Although the entries contain pictures, only their text goes into the copy, set down exactly.

= = = = = = =

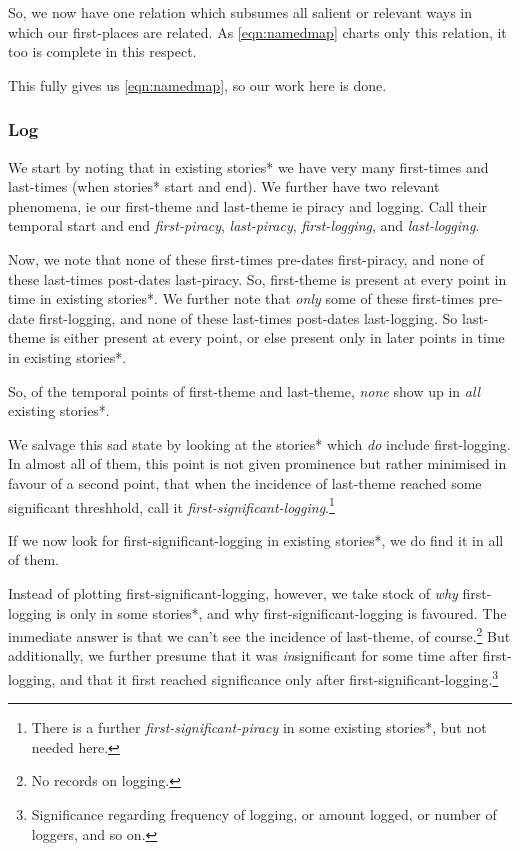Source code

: \documentclass{amsart}
\newcommand{\mention}[1]{\textit{#1}} %
\theoremstyle{definition}
\theoremstyle{remark}
\begin{document}
			So, we now have one relation which subsumes all salient or relevant ways in which our first-places are related. As \ref{eqn:namedmap} charts only this relation, it too is complete in this respect.
			
			This fully gives us \ref{eqn:namedmap}, so our work here is done.
		\subsubsection{Log}
		\label{sss:log}
			We start by noting that in existing stories* we have very many first-times and last-times (when stories* start and end). We further have two relevant phenomena, ie our first-theme and last-theme ie piracy and logging. Call their temporal start and end \mention{first-piracy}, \mention{last-piracy}, \mention{first-logging}, and \mention{last-logging}.
			
			Now, we note that none of these first-times pre-dates first-piracy, and none of these last-times post-dates last-piracy. So, first-theme is present at every point in time in existing stories*. We further note that \emph{only} some of these first-times pre-date first-logging, and none of these last-times post-dates last-logging. So last-theme is either present at every point, or else present only in later points in time in existing stories*.
			
			So, of the temporal points of first-theme and last-theme, \emph{none} show up in \emph{all} existing stories*.
			
			We salvage this sad state by looking at the stories* which \emph{do} include first-logging. In almost all of them, this point is not given prominence but rather minimised in favour of a second point, that when the incidence of last-theme reached some significant threshhold, call it \mention{first-significant-logging}.\footnote{There is a further \mention{first-significant-piracy} in some existing stories*, but not needed here.}
			
			If we now look for first-significant-logging in existing stories*, we do find it in all of them.
			
			Instead of plotting first-significant-logging, however, we take stock of \emph{why} first-logging is only in some stories*, and why first-significant-logging is favoured. The immediate answer is that we can't see the incidence of last-theme, of course.\footnote{No records on logging.} But additionally, we further presume that it was \emph{in}significant for some time after first-logging, and that it first reached significance only after first-significant-logging.\footnote{Significance regarding frequency of logging, or amount logged, or number of loggers, and so on.}
			
\end{document}
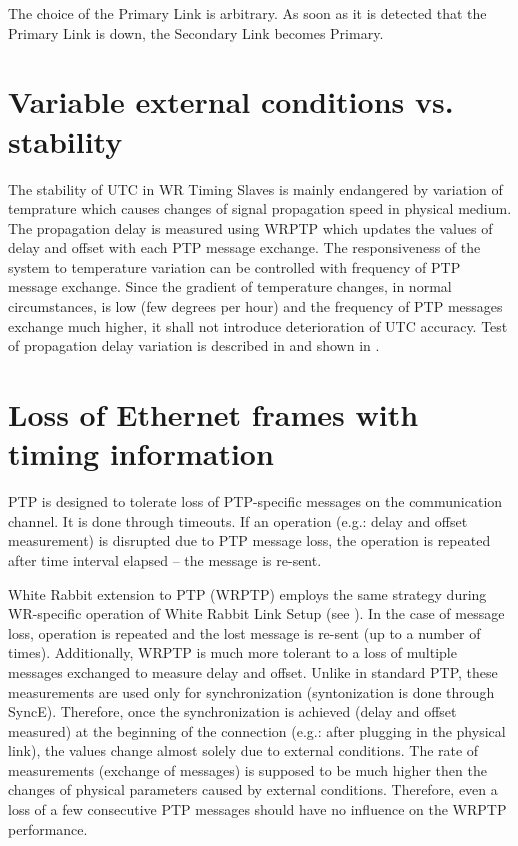 The choice of the Primary Link is arbitrary. As soon as it is detected that the
Primary Link is down, the Secondary Link becomes Primary.


\section{Variable external conditions vs. stability}

The stability of UTC in WR Timing Slaves is mainly endangered by variation of
temprature which causes changes of signal propagation speed in physical medium. 
The propagation delay is measured using WRPTP which updates the values of delay
and offset with each PTP message exchange. The responsiveness of the system to
temperature variation can be controlled with frequency of PTP message exchange.
Since the gradient of temperature changes, in normal circumstances, is low (few
degrees per hour) and the frequency of PTP messages exchange much higher, it
shall not introduce deterioration of UTC accuracy. Test of propagation delay
variation is described in \cite{TomekMSc} and shown in \cite{WRdemo}. 

\section{Loss of Ethernet frames with timing information}

PTP is designed to tolerate loss of PTP-specific messages on the
communication channel. It is done through timeouts. If an operation (e.g.:
delay and offset measurement) is disrupted due to PTP message loss, the
operation is repeated after time interval elapsed -- the message is
re-sent.

White Rabbit extension to PTP (WRPTP) employs the same strategy during
WR-specific operation of White Rabbit Link Setup (see \cite{WRPTP}). In the case
of message loss, operation is repeated and the lost message is re-sent (up to a
number of times). Additionally, WRPTP is much more tolerant to a loss of
multiple messages exchanged to measure delay and offset. Unlike in
standard PTP, these measurements are used only for synchronization
(syntonization is done through SyncE). Therefore, once the synchronization is
achieved (delay and offset measured) at the beginning of the connection (e.g.:
after plugging in the physical link), the values change almost solely due
to external conditions. The rate of measurements (exchange of messages) is
supposed to be much higher then the changes of physical parameters caused by
external conditions. Therefore, even a loss of a few consecutive PTP messages
should have no influence on the WRPTP performance.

= = = = = = =

Solved exercise:
Source code

: \documentclass{amsart}
\newcommand{\mention}[1]{\textit{#1}} %
\theoremstyle{definition}
\theoremstyle{remark}
\begin{document}
			So, we now have one relation which subsumes all salient or relevant ways in which our first-places are related. As \ref{eqn:namedmap} charts only this relation, it too is complete in this respect.
			
			This fully gives us \ref{eqn:namedmap}, so our work here is done.
		\subsubsection{Log}
		\label{sss:log}
			We start by noting that in existing stories* we have very many first-times and last-times (when stories* start and end). We further have two relevant phenomena, ie our first-theme and last-theme ie piracy and logging. Call their temporal start and end \mention{first-piracy}, \mention{last-piracy}, \mention{first-logging}, and \mention{last-logging}.
			
			Now, we note that none of these first-times pre-dates first-piracy, and none of these last-times post-dates last-piracy. So, first-theme is present at every point in time in existing stories*. We further note that \emph{only} some of these first-times pre-date first-logging, and none of these last-times post-dates last-logging. So last-theme is either present at every point, or else present only in later points in time in existing stories*.
			
			So, of the temporal points of first-theme and last-theme, \emph{none} show up in \emph{all} existing stories*.
			
			We salvage this sad state by looking at the stories* which \emph{do} include first-logging. In almost all of them, this point is not given prominence but rather minimised in favour of a second point, that when the incidence of last-theme reached some significant threshhold, call it \mention{first-significant-logging}.\footnote{There is a further \mention{first-significant-piracy} in some existing stories*, but not needed here.}
			
			If we now look for first-significant-logging in existing stories*, we do find it in all of them.
			
			Instead of plotting first-significant-logging, however, we take stock of \emph{why} first-logging is only in some stories*, and why first-significant-logging is favoured. The immediate answer is that we can't see the incidence of last-theme, of course.\footnote{No records on logging.} But additionally, we further presume that it was \emph{in}significant for some time after first-logging, and that it first reached significance only after first-significant-logging.\footnote{Significance regarding frequency of logging, or amount logged, or number of loggers, and so on.}
			
\end{document}
 The choice of the Primary Link is arbitrary. As soon as it is detected that the
Primary Link is down, the Secondary Link becomes Primary.


\section{Variable external conditions vs. stability}

The stability of UTC in WR Timing Slaves is mainly endangered by variation of
temprature which causes changes of signal propagation speed in physical medium. 
The propagation delay is measured using WRPTP which updates the values of delay
and offset with each PTP message exchange. The responsiveness of the system to
temperature variation can be controlled with frequency of PTP message exchange.
Since the gradient of temperature changes, in normal circumstances, is low (few
degrees per hour) and the frequency of PTP messages exchange much higher, it
shall not introduce deterioration of UTC accuracy. Test of propagation delay
variation is described in \cite{TomekMSc} and shown in \cite{WRdemo}. 

\section{Loss of Ethernet frames with timing information}

PTP is designed to tolerate loss of PTP-specific messages on the
communication channel. It is done through timeouts. If an operation (e.g.:
delay and offset measurement) is disrupted due to PTP message loss, the
operation is repeated after time interval elapsed -- the message is
re-sent.

White Rabbit extension to PTP (WRPTP) employs the same strategy during
WR-specific operation of White Rabbit Link Setup (see \cite{WRPTP}). In the case
of message loss, operation is repeated and the lost message is re-sent (up to a
number of times). Additionally, WRPTP is much more tolerant to a loss of
multiple messages exchanged to measure delay and offset. Unlike in
standard PTP, these measurements are used only for synchronization
(syntonization is done through SyncE). Therefore, once the synchronization is
achieved (delay and offset measured) at the beginning of the connection (e.g.:
after plugging in the physical link), the values change almost solely due
to external conditions. The rate of measurements (exchange of messages) is
supposed to be much higher then the changes of physical parameters caused by
external conditions. Therefore, even a loss of a few consecutive PTP messages
should have no influence on the WRPTP performance.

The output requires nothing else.